WHAT NEEDS TO BE DONE - Scan the entries below for the word "also" and copy every line in which it occurs.

- Opening Delimiter -

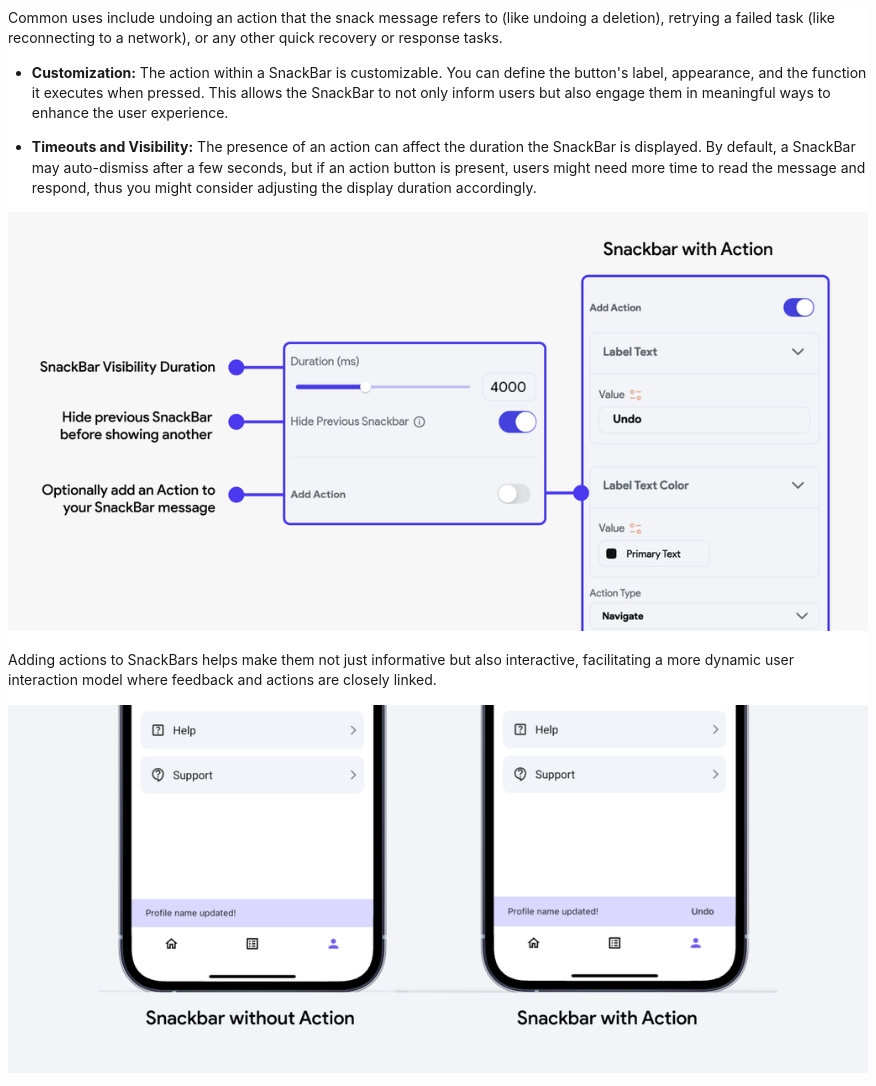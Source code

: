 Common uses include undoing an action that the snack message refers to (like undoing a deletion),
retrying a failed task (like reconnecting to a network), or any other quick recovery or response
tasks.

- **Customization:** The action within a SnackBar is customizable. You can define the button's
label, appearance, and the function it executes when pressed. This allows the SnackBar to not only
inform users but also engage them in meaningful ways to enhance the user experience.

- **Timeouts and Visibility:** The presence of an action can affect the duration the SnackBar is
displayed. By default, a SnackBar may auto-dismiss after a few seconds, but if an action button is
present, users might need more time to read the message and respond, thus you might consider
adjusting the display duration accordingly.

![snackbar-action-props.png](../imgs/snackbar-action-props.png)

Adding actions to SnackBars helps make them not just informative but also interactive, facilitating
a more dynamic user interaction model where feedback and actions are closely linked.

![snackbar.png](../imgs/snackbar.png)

- Closing Delimiter -

RESULT -
inform users but also engage them in meaningful ways to enhance the user experience.
Adding actions to SnackBars helps make them not just informative but also interactive, facilitating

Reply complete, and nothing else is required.